* AIM OF THE EXERCISE:
Repeat the stretch of entries below from the line with "剩余点数 | 等于剩余的还能够创建扫描任务的次数|" through the line with "任务 | 扫描时对应的站点域名与任务ID |". Include both ends and add nothing.

Plain-text document sources
----------

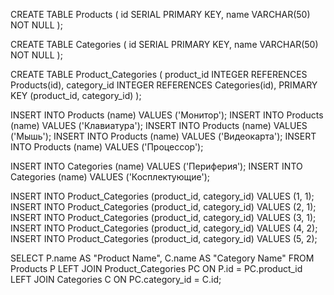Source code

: CREATE TABLE Products (
    id SERIAL PRIMARY KEY,
    name VARCHAR(50) NOT NULL
);

CREATE TABLE Categories (
    id SERIAL PRIMARY KEY,
    name VARCHAR(50) NOT NULL
);

CREATE TABLE Product_Categories (
    product_id INTEGER REFERENCES Products(id),
    category_id INTEGER REFERENCES Categories(id),
    PRIMARY KEY (product_id, category_id)
);

INSERT INTO Products (name) VALUES ('Монитор');
INSERT INTO Products (name) VALUES ('Клавиатура');
INSERT INTO Products (name) VALUES ('Мышь');
INSERT INTO Products (name) VALUES ('Видеокарта');
INSERT INTO Products (name) VALUES ('Процессор');

INSERT INTO Categories (name) VALUES ('Периферия');
INSERT INTO Categories (name) VALUES ('Косплектующие');


INSERT INTO Product_Categories (product_id, category_id) VALUES (1, 1);
INSERT INTO Product_Categories (product_id, category_id) VALUES (2, 1);
INSERT INTO Product_Categories (product_id, category_id) VALUES (3, 1);
INSERT INTO Product_Categories (product_id, category_id) VALUES (4, 2);
INSERT INTO Product_Categories (product_id, category_id) VALUES (5, 2);

SELECT P.name AS "Product Name", C.name AS "Category Name"
FROM Products P
LEFT JOIN Product_Categories PC ON P.id = PC.product_id
LEFT JOIN Categories C ON PC.category_id = C.id;
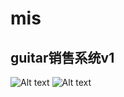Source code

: ﻿# mis
## guitar销售系统v1</br>
![Alt text](https://github.com/xujianhui1995/guitarv1/blob/master/01.jpg)
![Alt text](https://github.com/xujianhui1995/guitarv1/blob/master/02.jpg)

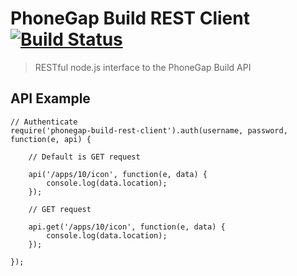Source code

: # PhoneGap Build REST Client [![Build Status][travis-ci-img]][travis-ci-url]


> RESTful node.js interface to the PhoneGap Build API

## API Example

    // Authenticate
    require('phonegap-build-rest-client').auth(username, password, function(e, api) {

        // Default is GET request

        api('/apps/10/icon', function(e, data) {
            console.log(data.location);
        });

        // GET request

        api.get('/apps/10/icon', function(e, data) {
            console.log(data.location);
        });

    });

[travis-ci-img]: https://secure.travis-ci.org/mwbrooks/phonegap-build-rest-client.png
[travis-ci-url]: http://travis-ci.org/mwbrooks/phonegap-build-rest-client

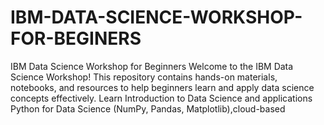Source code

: # IBM-DATA-SCIENCE-WORKSHOP-FOR-BEGINERS
IBM Data Science Workshop for Beginners Welcome to the IBM Data Science Workshop! This repository contains hands-on materials, notebooks, and resources to help beginners learn and apply data science concepts effectively.  Learn Introduction to Data Science and  applications Python for Data Science (NumPy, Pandas, Matplotlib),cloud-based 
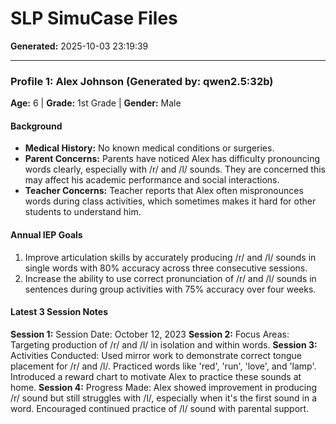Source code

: # SLP SimuCase Files
**Generated:** 2025-10-03 23:19:39


---
### **Profile 1: Alex Johnson** (Generated by: qwen2.5:32b)
**Age:** 6 | **Grade:** 1st Grade | **Gender:** Male

#### Background
- **Medical History:** No known medical conditions or surgeries.
- **Parent Concerns:** Parents have noticed Alex has difficulty pronouncing words clearly, especially with /r/ and /l/ sounds. They are concerned this may affect his academic performance and social interactions.
- **Teacher Concerns:** Teacher reports that Alex often mispronounces words during class activities, which sometimes makes it hard for other students to understand him.

#### Annual IEP Goals
1. Improve articulation skills by accurately producing /r/ and /l/ sounds in single words with 80% accuracy across three consecutive sessions.
2. Increase the ability to use correct pronunciation of /r/ and /l/ sounds in sentences during group activities with 75% accuracy over four weeks.

#### Latest 3 Session Notes
**Session 1:** Session Date: October 12, 2023
**Session 2:** Focus Areas: Targeting production of /r/ and /l/ in isolation and within words.
**Session 3:** Activities Conducted: Used mirror work to demonstrate correct tongue placement for /r/ and /l/. Practiced words like 'red', 'run', 'love', and 'lamp'. Introduced a reward chart to motivate Alex to practice these sounds at home.
**Session 4:** Progress Made: Alex showed improvement in producing /r/ sound but still struggles with /l/, especially when it's the first sound in a word. Encouraged continued practice of /l/ sound with parental support.
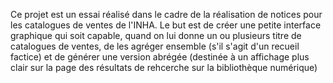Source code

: Ce projet est un essai réalisé dans le cadre de la réalisation de notices pour les catalogues de ventes de l'INHA. 
Le but est de créer une petite interface graphique qui soit capable, quand on lui donne un ou plusieurs titre de catalogues de ventes, de les agréger ensemble (s'il s'agit d'un recueil factice) et de générer une version abrégée (destinée à un affichage plus clair sur la page des résultats de rehcerche sur la bibliothèque numérique)
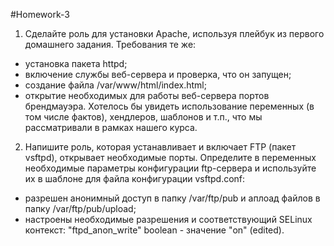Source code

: #Homework-3
1.	Сделайте роль для установки Apache, используя плейбук из первого домашнего задания. Требования те же:
-	установка пакета httpd;
-	включение службы веб-сервера и проверка, что он запущен;
-	создание файла /var/www/html/index.html;
-	открытие необходимых для работы веб-сервера портов брендмауэра.
Хотелось бы увидеть использование переменных (в том числе фактов), хендлеров, шаблонов и т.п., что мы рассматривали в рамках нашего курса.
2.	Напишите роль, которая устанавливает и включает FTP (пакет vsftpd), открывает необходимые порты. Определите в переменных необходимые параметры конфигурации ftp-сервера и используйте их в шаблоне для файла конфигурации vsftpd.conf:
- разрешен анонимный доступ в папку /var/ftp/pub и аплоад файлов в папку /var/ftp/pub/upload;
- настроены необходимые разрешения и соответствующий SELinux контекст: "ftpd_anon_write" boolean - значение "on" (edited).
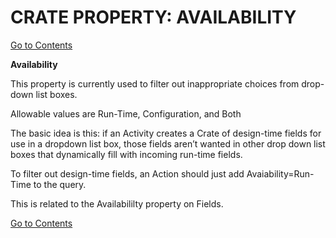 # CRATE PROPERTY: AVAILABILITY

[Go to Contents](https://github.com/Fr8org/Fr8Core/blob/master/Docs/Home.md)  

**Availability**

This property is currently used to filter out inappropriate choices from drop-down list boxes.

Allowable values are Run-Time, Configuration, and Both

The basic idea is this: if an Activity creates a Crate of design-time fields for use in a dropdown list box, those fields aren’t wanted in other drop down list boxes that dynamically fill with incoming run-time fields.

To filter out design-time fields, an Action should just add Avaiability=Run-Time to the query.

This is related to the Availabililty property on Fields.

[Go to Contents](https://github.com/Fr8org/Fr8Core/blob/master/Docs/Home.md)  
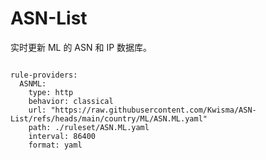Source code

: 
# ASN-List

实时更新 ML 的 ASN 和 IP 数据库。

<pre><code class="language-javascript">
rule-providers:
  ASNML:
    type: http
    behavior: classical
    url: "https://raw.githubusercontent.com/Kwisma/ASN-List/refs/heads/main/country/ML/ASN.ML.yaml"
    path: ./ruleset/ASN.ML.yaml
    interval: 86400
    format: yaml
</code></pre>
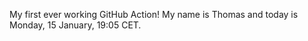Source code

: My first ever working GitHub Action!
My name is Thomas and today is Monday, 15 January, 19:05 CET. 
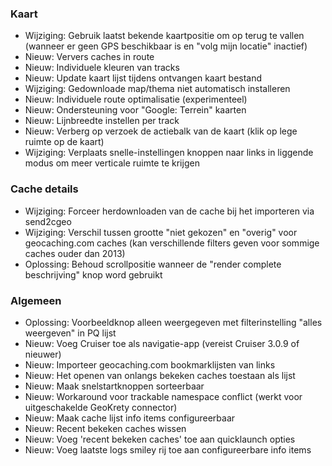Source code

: ### Kaart
- Wijziging: Gebruik laatst bekende kaartpositie om op terug te vallen (wanneer er geen GPS beschikbaar is en "volg mijn locatie" inactief)
- Nieuw: Ververs caches in route
- Nieuw: Individuele kleuren van tracks
- Nieuw: Update kaart lijst tijdens ontvangen kaart bestand
- Wijziging: Gedownloade map/thema niet automatisch installeren
- Nieuw: Individuele route optimalisatie (experimenteel)
- Nieuw: Ondersteuning voor "Google: Terrein" kaarten
- Nieuw: Lijnbreedte instellen per track
- Nieuw: Verberg op verzoek de actiebalk van de kaart (klik op lege ruimte op de kaart)
- Wijziging: Verplaats snelle-instellingen knoppen naar links in liggende modus om meer verticale ruimte te krijgen

### Cache details
- Wijziging: Forceer herdownloaden van de cache bij het importeren via send2cgeo
- Wijziging: Verschil tussen grootte "niet gekozen" en "overig" voor geocaching.com caches (kan verschillende filters geven voor sommige caches ouder dan 2013)
- Oplossing: Behoud scrollpositie wanneer de "render complete beschrijving" knop word gebruikt

### Algemeen
- Oplossing: Voorbeeldknop alleen weergegeven met filterinstelling "alles weergeven" in PQ lijst
- Nieuw: Voeg Cruiser toe als navigatie-app (vereist Cruiser 3.0.9 of nieuwer)
- Nieuw: Importeer geocaching.com bookmarklijsten van links
- Nieuw: Het openen van onlangs bekeken caches toestaan als lijst
- Nieuw: Maak snelstartknoppen sorteerbaar
- Nieuw: Workaround voor trackable namespace conflict (werkt voor uitgeschakelde GeoKrety connector)
- Nieuw: Maak cache lijst info items configureerbaar
- Nieuw: Recent bekeken caches wissen
- Nieuw: Voeg 'recent bekeken caches' toe aan quicklaunch opties
- Nieuw: Voeg laatste logs smiley rij toe aan configureerbare info items
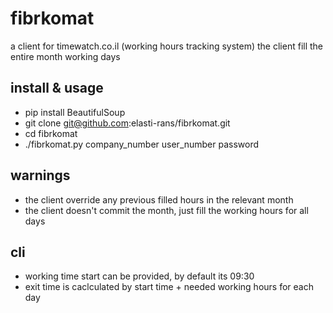 # fibrkomat

a client for timewatch.co.il (working hours tracking system)
the client fill the entire month working days

## install & usage
- pip install BeautifulSoup
- git clone git@github.com:elasti-rans/fibrkomat.git
- cd fibrkomat
- ./fibrkomat.py company_number user_number password

## warnings
- the client override any previous filled hours in the relevant month
- the client doesn't commit the month, just fill the working hours for all days

## cli
- working time start can be provided, by default its 09:30
- exit time is caclculated by start time + needed working hours for each day
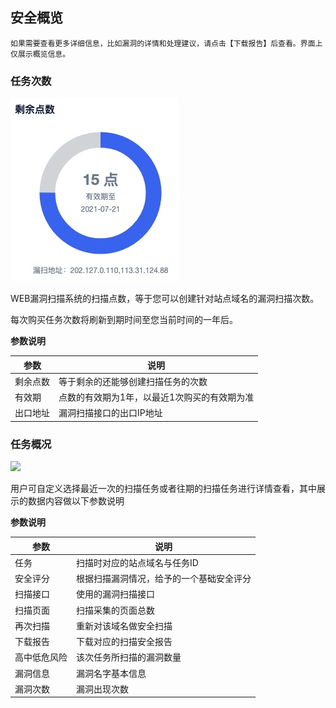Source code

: 

## 安全概览

`如果需要查看更多详细信息，比如漏洞的详情和处理建议，请点击【下载报告】后查看。界面上仅展示概览信息。`

### 任务次数
![](/images/15966161110823.jpg)

WEB漏洞扫描系统的扫描点数，等于您可以创建针对站点域名的漏洞扫描次数。

每次购买任务次数将刷新到期时间至您当前时间的一年后。

**参数说明**

| 参数   | 说明       |
| --- | --- |
| 剩余点数 | 等于剩余的还能够创建扫描任务的次数|
| 有效期 | 点数的有效期为1年，以最近1次购买的有效期为准 |
| 出口地址 | 漏洞扫描接口的出口IP地址 |

### 任务概况
![](/images/15965400040890.jpg)

用户可自定义选择最近一次的扫描任务或者往期的扫描任务进行详情查看，其中展示的数据内容做以下参数说明

**参数说明**

| 参数  | 说明         |
| --- | --- |
| 任务 | 扫描时对应的站点域名与任务ID |
|安全评分| 根据扫描漏洞情况，给予的一个基础安全评分 |
|扫描接口| 使用的漏洞扫描接口 |
|扫描页面| 扫描采集的页面总数 |
|再次扫描| 重新对该域名做安全扫描 |
|下载报告| 下载对应的扫描安全报告 |
|高中低危风险| 该次任务所扫描的漏洞数量 |
|漏洞信息| 漏洞名字基本信息 |
|漏洞次数| 漏洞出现次数 |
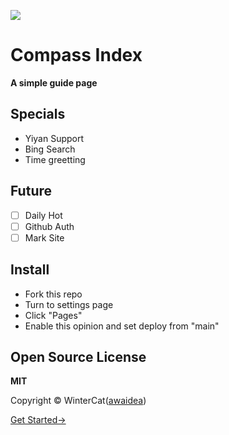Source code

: ![](https://acbox.app/f/22vEh8/cpindex-banner-no-water-mark.webp.png)
# Compass Index
**A simple guide page**
## Specials
- Yiyan Support
- Bing Search
- Time greetting

## Future
- [ ] Daily Hot
- [ ] Github Auth
- [ ] Mark Site

## Install
- Fork this repo
- Turn to settings page
- Click "Pages"
- Enable this opinion and set deploy from "main"

## Open Source License
**MIT**

Copyright © WinterCat([awaidea](https://github.com/awaidea))


[Get Started->](./getstarted)
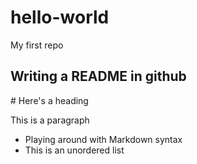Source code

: # hello-world
My first repo

<h2> Writing a README in github </h2>
# Here's a heading 
<p> This is a paragraph </p>

- Playing around with Markdown syntax
- This is an unordered list 


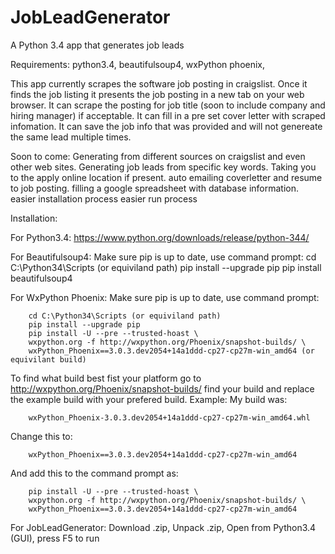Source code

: # JobLeadGenerator
A Python 3.4 app that generates job leads

Requirements: 
python3.4,
beautifulsoup4,
wxPython phoenix,

This app currently scrapes the software job posting in craigslist. 
Once it finds the job listing it presents the job posting in a new tab on your web browser.
It can scrape the posting for job title
    (soon to include company and hiring manager) if acceptable.
It can fill in a pre set cover letter with scraped infomation.
It can save the job info that was provided and will not genereate the same lead multiple times.

Soon to come:
Generating from different sources on craigslist and even other web sites.
Generating job leads from specific key words.
Taking you to the apply online location if present.
auto emailing coverletter and resume to job posting.
filling a google spreadsheet with database information.
easier installation process
easier run process

Installation:

For Python3.4:
    https://www.python.org/downloads/release/python-344/
    
For Beautifulsoup4:
    Make sure pip is up to date,
    use command prompt:
        cd C:\Python34\Scripts (or equiviland path)
        pip install --upgrade pip
        pip install beautifulsoup4

For WxPython Phoenix:
    Make sure pip is up to date,
    use command prompt:
    
        cd C:\Python34\Scripts (or equiviland path)
        pip install --upgrade pip
        pip install -U --pre --trusted-hoast \
        wxpython.org -f http://wxpython.org/Phoenix/snapshot-builds/ \
        wxPython_Phoenix==3.0.3.dev2054+14a1ddd-cp27-cp27m-win_amd64 (or equivilant build)
            
To find what build best fist your platform go to http://wxpython.org/Phoenix/snapshot-builds/
find your build and replace the example build with your prefered build.
Example:
My build was:
    
        wxPython_Phoenix-3.0.3.dev2054+14a1ddd-cp27-cp27m-win_amd64.whl
        
Change this to:
    
        wxPython_Phoenix==3.0.3.dev2054+14a1ddd-cp27-cp27m-win_amd64
        
And add this to the command prompt as:
        
        pip install -U --pre --trusted-hoast \
        wxpython.org -f http://wxpython.org/Phoenix/snapshot-builds/ \
        wxPython_Phoenix==3.0.3.dev2054+14a1ddd-cp27-cp27m-win_amd64

For JobLeadGenerator:
    Download .zip,
    Unpack .zip,
    Open from Python3.4 (GUI),
    press F5 to run
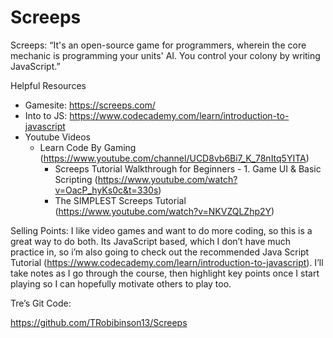 # Screeps

Screeps: “It's an open-source game for programmers, wherein the core mechanic is programming your units' AI. You control your colony by writing JavaScript.”

Helpful Resources

* Gamesite:  https://screeps.com/ 
* Into to JS: https://www.codecademy.com/learn/introduction-to-javascript
* Youtube Videos
    * Learn Code By Gaming (https://www.youtube.com/channel/UCD8vb6Bi7_K_78nItq5YITA)
        * Screeps Tutorial Walkthrough for Beginners - 1. Game UI & Basic Scripting (https://www.youtube.com/watch?v=OacP_hyKs0c&t=330s)
        * The SIMPLEST Screeps Tutorial (https://www.youtube.com/watch?v=NKVZQLZhp2Y)


Selling Points:
I like video games and want to do more coding, so this is a great way to do both.  Its JavaScript based, which I don’t have much practice in, so i’m also going to check out the recommended Java Script Tutorial (https://www.codecademy.com/learn/introduction-to-javascript).  I’ll take notes as I go through the course, then highlight key points once I start playing so I can hopefully motivate others to play too.

Tre’s Git Code:

https://github.com/TRobibinson13/Screeps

----------

* EXERCISE RESPONSE:
| 剩余点数 | 等于剩余的还能够创建扫描任务的次数|
| 有效期 | 点数的有效期为1年，以最近1次购买的有效期为准 |
| 出口地址 | 漏洞扫描接口的出口IP地址 |

### 任务概况
![](/images/15965400040890.jpg)

用户可自定义选择最近一次的扫描任务或者往期的扫描任务进行详情查看，其中展示的数据内容做以下参数说明

**参数说明**

| 参数  | 说明         |
| --- | --- |
| 任务 | 扫描时对应的站点域名与任务ID |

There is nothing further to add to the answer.